• Exercise objective:
Every line below that holds the word "workers" must be listed.
====== Given records ======
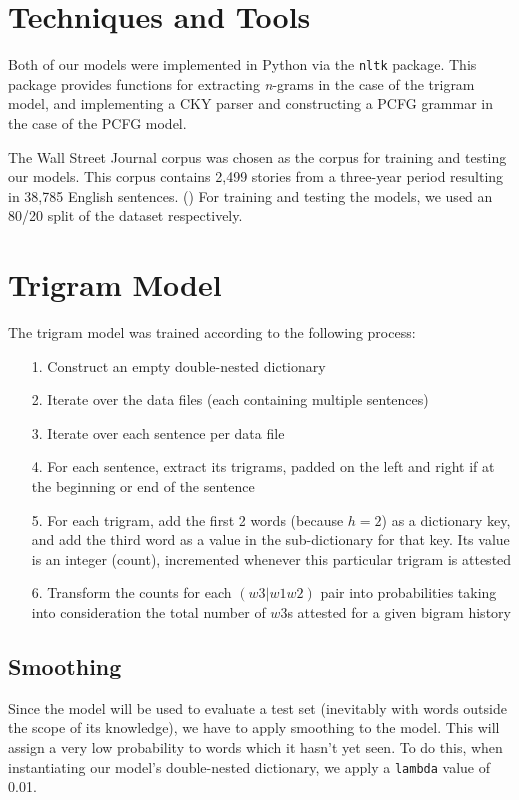 \documentclass{article}
\begin{document}
 
\section{Techniques and Tools}

Both of our models were implemented in Python via the \texttt{nltk} package. This package provides functions for extracting \textit{n}-grams in the case of the trigram model, and implementing a CKY parser and constructing a PCFG grammar in the case of the PCFG model.

The Wall Street Journal corpus was chosen as the corpus for training and testing our models. This corpus contains 2,499 stories from a three-year period resulting in 38,785 English sentences. (\cite{treebank3}) For training and testing the models, we used an 80/20 split of the dataset respectively.

\section{Trigram Model}
The trigram model was trained according to the following process:
\begin{itemize}
    \item [1.] Construct an empty double-nested dictionary
    \item [2.] Iterate over the data files (each containing multiple sentences)
    \item [3.] Iterate over each sentence per data file
    \item [4.] For each sentence, extract its trigrams, padded on the left and right if at the beginning or end of the sentence
    \item [5.] For each trigram, add the first 2 words (because $h=2$) as a dictionary key, and add the third word as a value in the sub-dictionary for that key. Its value is an integer (count), incremented whenever this particular trigram is attested
    \item [6.] Transform the counts for each $(w3 | w1 w2)$ pair into probabilities taking into consideration the total number of $w3$s attested for a given bigram history
\end{itemize}

\subsection{Smoothing}
Since the model will be used to evaluate a test set (inevitably with words outside the scope of its knowledge), we have to apply smoothing to the model. This will assign a very low probability to words which it hasn't yet seen. To do this, when instantiating our model's double-nested dictionary, we apply a \texttt{lambda} value of 0.01.
\end{document}
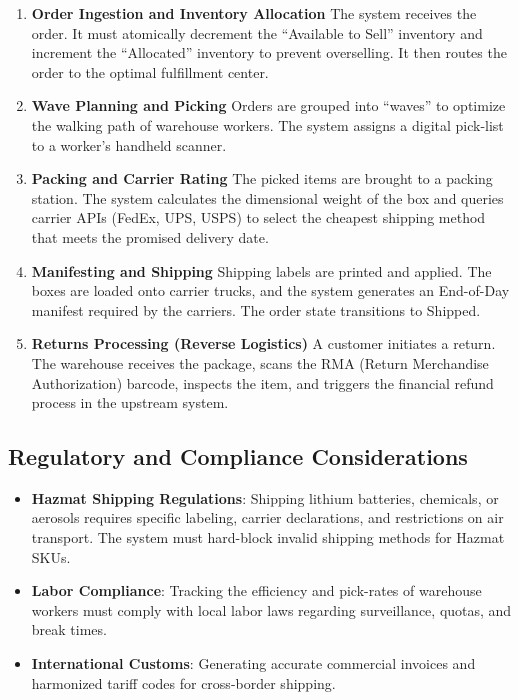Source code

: \begin{enumerate}
\def\labelenumi{\arabic{enumi}.}
\item
  \textbf{Order Ingestion and Inventory Allocation} The system receives
  the order. It must atomically decrement the ``Available to Sell''
  inventory and increment the ``Allocated'' inventory to prevent
  overselling. It then routes the order to the optimal fulfillment
  center.
\item
  \textbf{Wave Planning and Picking} Orders are grouped into ``waves''
  to optimize the walking path of warehouse workers. The system assigns
  a digital pick-list to a worker's handheld scanner.
\item
  \textbf{Packing and Carrier Rating} The picked items are brought to a
  packing station. The system calculates the dimensional weight of the
  box and queries carrier APIs (FedEx, UPS, USPS) to select the cheapest
  shipping method that meets the promised delivery date.
\item
  \textbf{Manifesting and Shipping} Shipping labels are printed and
  applied. The boxes are loaded onto carrier trucks, and the system
  generates an End-of-Day manifest required by the carriers. The order
  state transitions to Shipped.
\item
  \textbf{Returns Processing (Reverse Logistics)} A customer initiates a
  return. The warehouse receives the package, scans the RMA (Return
  Merchandise Authorization) barcode, inspects the item, and triggers
  the financial refund process in the upstream system.
\end{enumerate}

\subsection{Regulatory and Compliance
Considerations}\label{regulatory-and-compliance-considerations-2}

\begin{itemize}
\tightlist
\item
  \textbf{Hazmat Shipping Regulations}: Shipping lithium batteries,
  chemicals, or aerosols requires specific labeling, carrier
  declarations, and restrictions on air transport. The system must
  hard-block invalid shipping methods for Hazmat SKUs.
\item
  \textbf{Labor Compliance}: Tracking the efficiency and pick-rates of
  warehouse workers must comply with local labor laws regarding
  surveillance, quotas, and break times.
\item
  \textbf{International Customs}: Generating accurate commercial
  invoices and harmonized tariff codes for cross-border shipping.
\end{itemize}

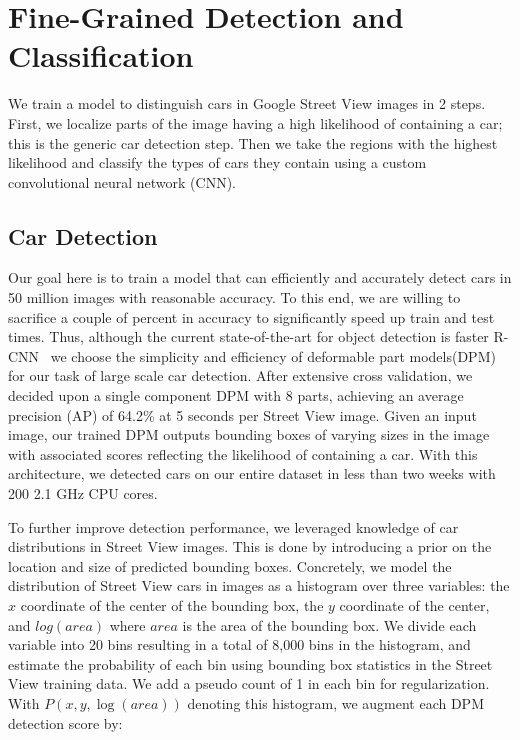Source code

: \documentclass[letterpaper]{article}
\begin{document}
\section{Fine-Grained Detection and Classification}
\label{sec:detection}
We train a model to distinguish cars in Google Street View images in 2 steps. First, we localize parts of the image having a high likelihood of containing a car; this is the generic car detection step. Then we take the regions with the highest likelihood and classify the types of cars they contain using a custom convolutional neural network (CNN).

\subsection{Car Detection}
Our goal here is to train a model that can efficiently and accurately detect cars in 50 million images with reasonable accuracy. To this end, we are willing to sacrifice a couple of percent in accuracy to significantly speed up train and test times. Thus, although the current state-of-the-art for object detection is faster R-CNN~\cite{frcnn} we choose the simplicity and efficiency of deformable part models(DPM)~\cite{dpm} for our task of large scale car detection.
After extensive cross validation, we decided upon a single component DPM with 8 parts, achieving an average precision (AP) of 64.2\% at 5 seconds per Street View image. Given an input image, our trained DPM outputs bounding boxes of varying sizes in the image with associated scores reflecting the likelihood of containing a car. With this architecture, we detected cars on our entire dataset in less than two weeks with 200 2.1 GHz CPU cores.

To further improve detection performance, we leveraged knowledge of car distributions in Street View images. This is done by introducing a prior on the location and size of predicted bounding boxes. Concretely, we model the distribution of Street View cars in images as a histogram over three variables: the $x$ coordinate of the center of the bounding box, the $y$ coordinate of the center, and $log(area)$ where $area$ is the area of the bounding box. We divide each variable into 20 bins resulting in a total of 8,000 bins in the histogram, and estimate the probability of each bin using bounding box statistics in the Street View training data. We add a pseudo count of 1 in each bin for regularization. With $P(x,y,\log{(area)})$ denoting this histogram, we augment each DPM detection score by:
\end{document}
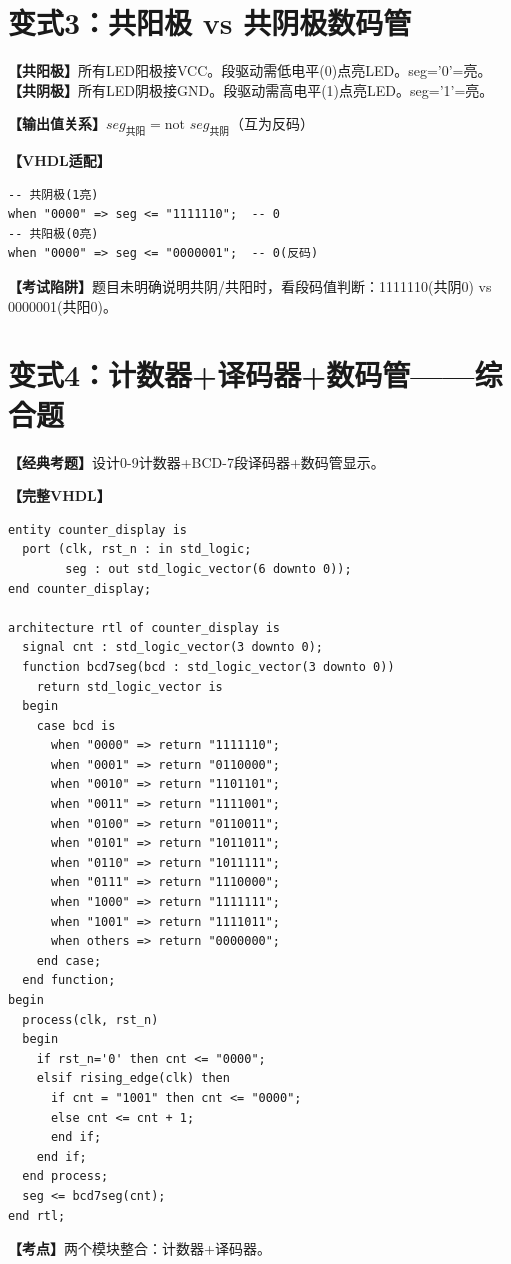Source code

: \section{变式3：共阳极 vs 共阴极数码管}

\begin{detailbox}[完整教学]
\textbf{【共阳极】}所有LED阳极接VCC。段驱动需低电平(0)点亮LED。seg='0'=亮。
\textbf{【共阴极】}所有LED阴极接GND。段驱动需高电平(1)点亮LED。seg='1'=亮。

\textbf{【输出值关系】}$seg_{\text{共阳}} = \text{not } seg_{\text{共阴}}$（互为反码）

\textbf{【VHDL适配】}
\begin{lstlisting}
-- 共阴极(1亮)
when "0000" => seg <= "1111110";  -- 0
-- 共阳极(0亮)
when "0000" => seg <= "0000001";  -- 0(反码)
\end{lstlisting}

\textbf{【考试陷阱】}题目未明确说明共阴/共阳时，看段码值判断：1111110(共阴0) vs 0000001(共阳0)。
\end{detailbox}


\section{变式4：计数器+译码器+数码管——综合题}

\begin{detailbox}[完整教学]
\textbf{【经典考题】}设计0-9计数器+BCD-7段译码器+数码管显示。

\textbf{【完整VHDL】}
\begin{lstlisting}
entity counter_display is
  port (clk, rst_n : in std_logic;
        seg : out std_logic_vector(6 downto 0));
end counter_display;

architecture rtl of counter_display is
  signal cnt : std_logic_vector(3 downto 0);
  function bcd7seg(bcd : std_logic_vector(3 downto 0))
    return std_logic_vector is
  begin
    case bcd is
      when "0000" => return "1111110";
      when "0001" => return "0110000";
      when "0010" => return "1101101";
      when "0011" => return "1111001";
      when "0100" => return "0110011";
      when "0101" => return "1011011";
      when "0110" => return "1011111";
      when "0111" => return "1110000";
      when "1000" => return "1111111";
      when "1001" => return "1111011";
      when others => return "0000000";
    end case;
  end function;
begin
  process(clk, rst_n)
  begin
    if rst_n='0' then cnt <= "0000";
    elsif rising_edge(clk) then
      if cnt = "1001" then cnt <= "0000";
      else cnt <= cnt + 1;
      end if;
    end if;
  end process;
  seg <= bcd7seg(cnt);
end rtl;
\end{lstlisting}

\textbf{【考点】}两个模块整合：计数器+译码器。
\end{detailbox}



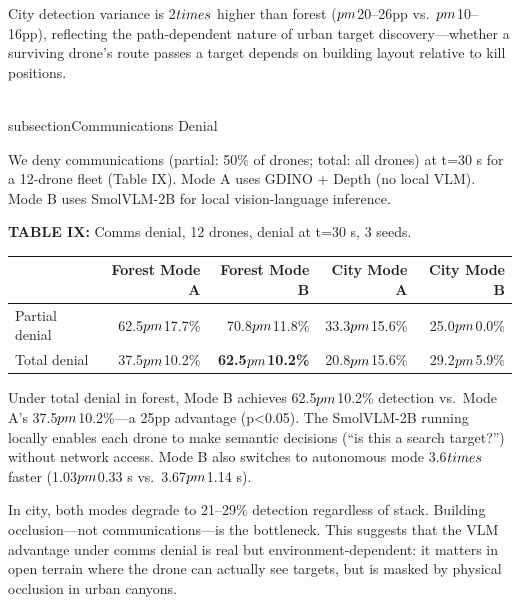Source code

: \documentclass[conference]{IEEEtran}
\begin{document}
City detection variance is 2$\\times$ higher than forest ($\\pm$20--26pp
vs.~$\\pm$10--16pp), reflecting the path-dependent nature of urban target
discovery---whether a surviving drone's route passes a target depends on
building layout relative to kill positions.

\\subsection{Communications Denial}\label{b.-communications-denial}

We deny communications (partial: 50\% of drones; total: all drones) at
t=30 s for a 12-drone fleet (Table IX). Mode A uses GDINO + Depth (no
local VLM). Mode B uses SmolVLM-2B for local vision-language inference.

\textbf{TABLE IX:} Comms denial, 12 drones, denial at t=30 s, 3 seeds.

{\def\LTcaptype{none} %
\begin{longtable}[]{@{}lrrrr@{}}
\toprule\noalign{}
& Forest Mode A & Forest Mode B & City Mode A & City Mode B \\
\midrule\noalign{}
\endhead
\bottomrule\noalign{}
\endlastfoot
Partial denial & 62.5$\\pm$17.7\% & 70.8$\\pm$11.8\% & 33.3$\\pm$15.6\% & 25.0$\\pm$0.0\% \\
Total denial & 37.5$\\pm$10.2\% & \textbf{62.5$\\pm$10.2\%} & 20.8$\\pm$15.6\% &
29.2$\\pm$5.9\% \\
\end{longtable}
}

Under total denial in forest, Mode B achieves 62.5$\\pm$10.2\% detection
vs.~Mode A's 37.5$\\pm$10.2\%---a 25pp advantage (p\textless0.05). The
SmolVLM-2B running locally enables each drone to make semantic decisions
(``is this a search target?'') without network access. Mode B also
switches to autonomous mode 3.6$\\times$ faster (1.03$\\pm$0.33 s vs.~3.67$\\pm$1.14 s).

In city, both modes degrade to 21--29\% detection regardless of stack.
Building occlusion---not communications---is the bottleneck. This
suggests that the VLM advantage under comms denial is real but
environment-dependent: it matters in open terrain where the drone can
actually see targets, but is masked by physical occlusion in urban
canyons.
\end{document}
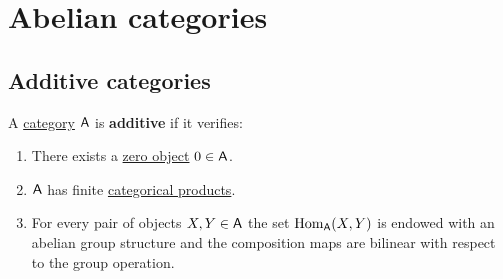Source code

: \documentclass[../../../main]{subfiles}
\begin{document}
\section{Abelian categories}

\subsection{Additive categories}
\begin{definition} \label{def:additive-category}
  A \hyperref[def:category]{category} \(\category{A}\) is \textbf{additive} if it verifies:
  \begin{enumerate}[label=A.\arabic*), ref=A.\arabic*]
    \item\label{axiom:additive-zero} There exists a \hyperref[def:zero-object]{zero object} \(0 \in \category{A}\).
    \item\label{axiom:additive-products} \(\category{A}\) has finite \hyperref[def:categorical-product]{categorical products}.
    \item\label{axiom:additive-hom} For every pair of objects \(X, Y \in \category{A}\) the set \(\Hom_{\category{A}}(X, Y)\) is endowed with an abelian group structure and the composition maps are bilinear with respect to the group operation.
  \end{enumerate}
\end{definition}
\end{document}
======
• Written answer:
  to optimize the walking path of warehouse workers. The system assigns
  warehouse workers must comply with local labor laws regarding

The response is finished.